* [EXERCISE AIM] Please return all lines of the data below containing the string "events".

* [EXERCISE MATERIALS]
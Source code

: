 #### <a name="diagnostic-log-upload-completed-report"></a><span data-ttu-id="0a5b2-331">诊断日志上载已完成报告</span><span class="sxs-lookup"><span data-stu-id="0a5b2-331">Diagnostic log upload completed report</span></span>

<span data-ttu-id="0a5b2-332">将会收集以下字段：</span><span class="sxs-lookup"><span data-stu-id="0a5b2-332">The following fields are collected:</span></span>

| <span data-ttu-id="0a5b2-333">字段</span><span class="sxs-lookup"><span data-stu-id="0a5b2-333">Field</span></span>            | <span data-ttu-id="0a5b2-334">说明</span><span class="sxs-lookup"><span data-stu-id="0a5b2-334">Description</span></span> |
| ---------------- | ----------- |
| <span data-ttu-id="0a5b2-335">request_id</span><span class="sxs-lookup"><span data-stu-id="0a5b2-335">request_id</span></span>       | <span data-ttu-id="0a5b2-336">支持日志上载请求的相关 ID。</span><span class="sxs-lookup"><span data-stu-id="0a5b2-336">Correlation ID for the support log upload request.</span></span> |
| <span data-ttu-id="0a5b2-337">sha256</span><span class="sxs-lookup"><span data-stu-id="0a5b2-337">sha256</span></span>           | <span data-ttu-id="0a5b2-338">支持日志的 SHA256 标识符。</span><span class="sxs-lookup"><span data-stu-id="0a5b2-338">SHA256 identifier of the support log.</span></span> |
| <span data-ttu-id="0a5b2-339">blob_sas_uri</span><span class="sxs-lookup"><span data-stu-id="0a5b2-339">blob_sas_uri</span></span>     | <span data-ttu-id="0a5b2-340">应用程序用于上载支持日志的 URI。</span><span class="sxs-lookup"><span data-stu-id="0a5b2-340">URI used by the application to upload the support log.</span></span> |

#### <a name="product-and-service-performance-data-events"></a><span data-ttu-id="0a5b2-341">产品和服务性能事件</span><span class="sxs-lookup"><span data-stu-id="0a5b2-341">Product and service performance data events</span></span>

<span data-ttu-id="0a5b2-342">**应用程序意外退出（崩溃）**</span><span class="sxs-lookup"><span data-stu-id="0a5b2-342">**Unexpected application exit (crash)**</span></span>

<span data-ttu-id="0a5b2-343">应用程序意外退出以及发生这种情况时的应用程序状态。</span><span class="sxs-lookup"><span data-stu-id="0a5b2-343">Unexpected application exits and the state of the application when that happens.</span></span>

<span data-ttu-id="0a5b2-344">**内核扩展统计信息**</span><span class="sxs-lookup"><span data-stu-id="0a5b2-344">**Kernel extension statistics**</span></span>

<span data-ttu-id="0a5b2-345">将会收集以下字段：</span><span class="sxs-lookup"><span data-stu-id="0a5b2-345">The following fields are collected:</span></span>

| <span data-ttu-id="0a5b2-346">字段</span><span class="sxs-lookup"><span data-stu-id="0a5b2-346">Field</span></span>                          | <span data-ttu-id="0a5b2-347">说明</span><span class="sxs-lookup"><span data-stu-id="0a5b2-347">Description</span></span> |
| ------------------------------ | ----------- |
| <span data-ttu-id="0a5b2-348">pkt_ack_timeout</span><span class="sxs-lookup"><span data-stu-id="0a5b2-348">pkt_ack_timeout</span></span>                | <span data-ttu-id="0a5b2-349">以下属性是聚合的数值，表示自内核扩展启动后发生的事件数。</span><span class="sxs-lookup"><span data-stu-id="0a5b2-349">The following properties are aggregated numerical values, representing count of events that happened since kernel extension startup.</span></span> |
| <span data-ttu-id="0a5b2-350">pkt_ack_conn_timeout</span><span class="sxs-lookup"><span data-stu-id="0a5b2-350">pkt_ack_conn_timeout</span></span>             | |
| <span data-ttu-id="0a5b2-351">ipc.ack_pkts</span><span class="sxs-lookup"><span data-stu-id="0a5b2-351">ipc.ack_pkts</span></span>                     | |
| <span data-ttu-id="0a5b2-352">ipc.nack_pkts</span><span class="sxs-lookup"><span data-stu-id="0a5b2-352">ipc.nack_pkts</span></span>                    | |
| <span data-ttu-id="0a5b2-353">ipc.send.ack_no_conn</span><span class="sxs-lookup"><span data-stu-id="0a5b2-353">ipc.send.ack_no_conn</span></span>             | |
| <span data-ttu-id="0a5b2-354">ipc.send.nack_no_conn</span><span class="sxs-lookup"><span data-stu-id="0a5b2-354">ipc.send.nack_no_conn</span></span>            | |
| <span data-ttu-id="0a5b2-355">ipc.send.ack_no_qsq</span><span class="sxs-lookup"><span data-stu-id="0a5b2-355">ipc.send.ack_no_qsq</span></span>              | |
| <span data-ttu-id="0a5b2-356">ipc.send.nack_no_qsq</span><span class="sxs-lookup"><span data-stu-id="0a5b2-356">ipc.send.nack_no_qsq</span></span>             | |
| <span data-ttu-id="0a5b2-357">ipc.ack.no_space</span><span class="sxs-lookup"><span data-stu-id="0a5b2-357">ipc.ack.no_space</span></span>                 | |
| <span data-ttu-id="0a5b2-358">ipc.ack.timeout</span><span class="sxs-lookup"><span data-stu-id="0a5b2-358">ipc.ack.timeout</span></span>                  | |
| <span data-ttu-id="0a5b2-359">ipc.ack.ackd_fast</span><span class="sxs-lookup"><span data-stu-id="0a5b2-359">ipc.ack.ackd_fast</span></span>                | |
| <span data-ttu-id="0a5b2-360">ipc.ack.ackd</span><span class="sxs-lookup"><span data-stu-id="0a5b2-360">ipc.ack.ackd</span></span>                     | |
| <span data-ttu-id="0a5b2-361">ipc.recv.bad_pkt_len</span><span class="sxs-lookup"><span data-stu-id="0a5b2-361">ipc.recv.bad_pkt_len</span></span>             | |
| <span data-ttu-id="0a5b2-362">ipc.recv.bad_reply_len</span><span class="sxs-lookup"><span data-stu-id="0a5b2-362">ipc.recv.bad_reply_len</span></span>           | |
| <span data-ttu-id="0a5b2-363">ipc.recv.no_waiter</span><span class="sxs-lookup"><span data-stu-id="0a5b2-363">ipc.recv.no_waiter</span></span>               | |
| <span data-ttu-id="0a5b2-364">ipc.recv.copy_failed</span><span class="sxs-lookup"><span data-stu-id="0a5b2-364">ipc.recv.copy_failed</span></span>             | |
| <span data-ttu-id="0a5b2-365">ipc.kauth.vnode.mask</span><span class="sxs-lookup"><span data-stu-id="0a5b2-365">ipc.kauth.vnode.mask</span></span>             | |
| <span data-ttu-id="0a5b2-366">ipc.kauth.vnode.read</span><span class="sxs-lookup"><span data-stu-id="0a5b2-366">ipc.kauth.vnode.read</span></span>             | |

* [EXPECTED OUTPUT]
#### <a name="product-and-service-performance-data-events"></a><span data-ttu-id="0a5b2-341">产品和服务性能事件</span><span class="sxs-lookup"><span data-stu-id="0a5b2-341">Product and service performance data events</span></span>
| <span data-ttu-id="0a5b2-348">pkt_ack_timeout</span><span class="sxs-lookup"><span data-stu-id="0a5b2-348">pkt_ack_timeout</span></span>                | <span data-ttu-id="0a5b2-349">以下属性是聚合的数值，表示自内核扩展启动后发生的事件数。</span><span class="sxs-lookup"><span data-stu-id="0a5b2-349">The following properties are aggregated numerical values, representing count of events that happened since kernel extension startup.</span></span> |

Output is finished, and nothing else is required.